Вальтер только пожал плечами; он и правда был бледноват для всегда смуглого, румяного юноши. Вот только как заметил это Канарис в почти что кромешной темноте?
– Полгода назад я шел, держась за стену, пришлось выпить полбутылки водки, – нейтральным голосом произнес Петя. – А причина вам может показаться смешной: на моих глазах тибетцы принесли в жертву красноармейца.
– Причина вовсе мне не кажется смешной, – серьезно заверил Канарис. – С этим придурком-лакеем все просто, а в начале моей службы пришлось рвать клещами позвоночник «клиенту». Кровь хлестала фонтаном, а выл он так, что было слышно на другом берегу Амазонки. Не поверите, меня рвало тогда…
– Поверю, – пожал плечами Петя. Развивать тему не хотелось. В голове у Канариса он, неожиданно для себя, обнаружил грустную мысль, что молодежь предстоит еще учить и учить, и огромное любопытство к их приключениям в Шамбале. Вслух же Канарис произнес:
– А вы не думали, что неудачливый шпион может быть прекрасным отцом? Папой двух прелестных деток, мальчика и девочки?
– Если я о чем-то и думал, то в основном о том, что из-за него наш крик будет слышен на том берегу Рейна.
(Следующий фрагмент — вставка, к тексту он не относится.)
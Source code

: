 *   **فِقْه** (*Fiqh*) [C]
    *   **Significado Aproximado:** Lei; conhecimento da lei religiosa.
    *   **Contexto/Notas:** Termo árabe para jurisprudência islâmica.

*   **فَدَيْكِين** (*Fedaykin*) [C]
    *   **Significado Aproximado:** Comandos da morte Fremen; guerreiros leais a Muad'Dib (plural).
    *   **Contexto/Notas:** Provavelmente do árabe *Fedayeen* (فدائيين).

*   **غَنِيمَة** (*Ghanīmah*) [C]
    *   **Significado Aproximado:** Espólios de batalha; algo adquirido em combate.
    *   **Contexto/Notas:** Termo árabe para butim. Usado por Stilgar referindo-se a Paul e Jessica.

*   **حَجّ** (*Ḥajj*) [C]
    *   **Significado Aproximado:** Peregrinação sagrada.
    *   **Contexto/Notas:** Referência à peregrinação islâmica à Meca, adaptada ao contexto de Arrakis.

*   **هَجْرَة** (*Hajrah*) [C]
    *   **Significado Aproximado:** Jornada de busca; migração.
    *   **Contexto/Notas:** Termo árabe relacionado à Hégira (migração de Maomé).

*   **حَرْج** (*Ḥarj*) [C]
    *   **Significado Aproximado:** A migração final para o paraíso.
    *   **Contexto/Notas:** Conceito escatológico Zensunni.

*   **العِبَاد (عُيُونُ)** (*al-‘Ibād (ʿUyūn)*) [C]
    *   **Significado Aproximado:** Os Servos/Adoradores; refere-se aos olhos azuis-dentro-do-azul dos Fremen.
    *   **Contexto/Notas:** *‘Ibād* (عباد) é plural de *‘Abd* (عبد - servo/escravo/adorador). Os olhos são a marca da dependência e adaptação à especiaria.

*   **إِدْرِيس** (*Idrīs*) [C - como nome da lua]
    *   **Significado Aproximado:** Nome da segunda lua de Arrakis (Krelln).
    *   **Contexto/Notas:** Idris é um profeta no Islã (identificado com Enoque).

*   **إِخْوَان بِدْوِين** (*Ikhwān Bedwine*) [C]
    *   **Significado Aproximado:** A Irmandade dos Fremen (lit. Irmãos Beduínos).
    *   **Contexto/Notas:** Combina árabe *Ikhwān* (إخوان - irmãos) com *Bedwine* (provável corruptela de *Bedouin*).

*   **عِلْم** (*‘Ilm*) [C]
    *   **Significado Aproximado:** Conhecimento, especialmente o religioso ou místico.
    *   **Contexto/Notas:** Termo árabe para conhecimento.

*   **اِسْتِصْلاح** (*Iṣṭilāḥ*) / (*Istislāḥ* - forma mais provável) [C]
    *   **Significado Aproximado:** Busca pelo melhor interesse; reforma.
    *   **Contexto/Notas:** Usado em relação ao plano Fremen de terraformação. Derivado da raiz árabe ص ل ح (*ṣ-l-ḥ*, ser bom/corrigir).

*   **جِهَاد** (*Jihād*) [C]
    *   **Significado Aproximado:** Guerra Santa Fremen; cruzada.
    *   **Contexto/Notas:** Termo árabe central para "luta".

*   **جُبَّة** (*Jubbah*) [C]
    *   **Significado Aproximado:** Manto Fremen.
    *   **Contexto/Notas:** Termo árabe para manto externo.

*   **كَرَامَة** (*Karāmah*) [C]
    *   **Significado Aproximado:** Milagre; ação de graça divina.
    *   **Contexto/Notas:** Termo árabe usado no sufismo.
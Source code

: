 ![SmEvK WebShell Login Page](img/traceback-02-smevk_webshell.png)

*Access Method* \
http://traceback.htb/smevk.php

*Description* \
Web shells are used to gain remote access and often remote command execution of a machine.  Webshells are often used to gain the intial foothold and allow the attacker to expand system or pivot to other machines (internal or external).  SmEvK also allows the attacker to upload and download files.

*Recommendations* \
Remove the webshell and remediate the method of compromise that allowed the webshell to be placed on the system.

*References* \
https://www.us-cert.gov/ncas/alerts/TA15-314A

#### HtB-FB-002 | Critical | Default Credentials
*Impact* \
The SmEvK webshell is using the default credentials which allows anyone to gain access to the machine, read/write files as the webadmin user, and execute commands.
– А когда меня позвал Петер, – вмешался Вальтер, – я решил, что ему явился призрак Пьяного Готлиба. Даже жалко, что это был не он.
– Мне тоже жалко, – энергично кивнул Канарис. – Я бы им занялся так же, как этим прохвостом…
Петя и Вальтер улыбнулись, а Канарис продолжал со спокойной, властной уверенностью:
– В нашем деле приходится отвыкать думать о том, не будет ли сынок плакать о папе по ночам.
Петя и Вальтер промолчали, и усмехаясь, Канарис закончил:
– Иначе очень скоро тебя будет звать по ночам твой осиротевший сынок.
Машина рычала во дворе замка на пониженных передачах, и так же властно, спокойно Канарис велел, словно парни были ему подчиненными:
– Идите к себе, ждите меня.
Ждать пришлось очень недолго: Канарис задержался только для еще одной, очень короткой беседы с Гансом. Он появился, потирая от нетерпения руки.
– А вот теперь, парни, мы поговорим по-настоящему!
…И они проговорили до утра.
Едва Петя задремал, как Жаннета наклонилась, прикасаясь пальцами к Петиному лицу. Было странно: он же недавно почему-то решил, что Жаннеты нет и никогда больше не будет. А вот она, вот стоит, прикасается к нему, улыбается… Петя засмеялся во сне и сразу не мог понять, что происходит: Жаннета внезапно исчезла.
Он слышит какой-то другой голос? Да! Впервые за долгий срок он услышал голос мудрого восточного человека, Петра Алексеевича Бадмаева.
– Петя! Петя! Проснитесь! – звал Бадмаев, а Пете все казалось – ему снится. Но все же проснулся и обрадовался ему Петя, и сквозь гулкую утреннюю рань потянулся к почти бессмертному, необычайному существу.
– Ага! Пришли в себя?! Поднимайтесь. Ну и наделали же вы дел, дорогой мой!
– Да! Мы отстраняем диктатора! – протирая кулаками глаза, похвастался Петя.
– Это вы молодцы… Если бы вы еще подумали, что дальше будет, если вы просчитали, как вас учили… но, видимо, нельзя ждать слишком многого от молодежи.
– Разве непонятно, что будет дальше? – Петя пожал плечами. – Дальше победит одна из партий: или Гиммлер, или Мартин Борман.
– Вот именно. Петя, вы давно заглядывали в будущее?
Только теперь Петя до конца понял, что Бадмаев ему не снится. Ученый старик и правда стоял возле кровати, улыбался. Петя соскочил с кровати, обнял Бадмаева… что это?! Руки прошли сквозь старца, как сквозь туман.
– Не вздумайте опять испугаться меня, Петя. Просто не могу же я появиться тут сам по себе, живой и теплый. Это моя голограмма.
– Представляю, какое впечатление может оказать ваша голограмма на неподготовленного человека! – Петя невольно засмеялся.
– Может, кое на кого еще и надо будет оказывать именно такое впечатление, – туманно отозвался Бадмаев. – А вообще я появился только потому, что вы забыли о важном! Когда что-то изменяете, тут же надо что делать?! А?!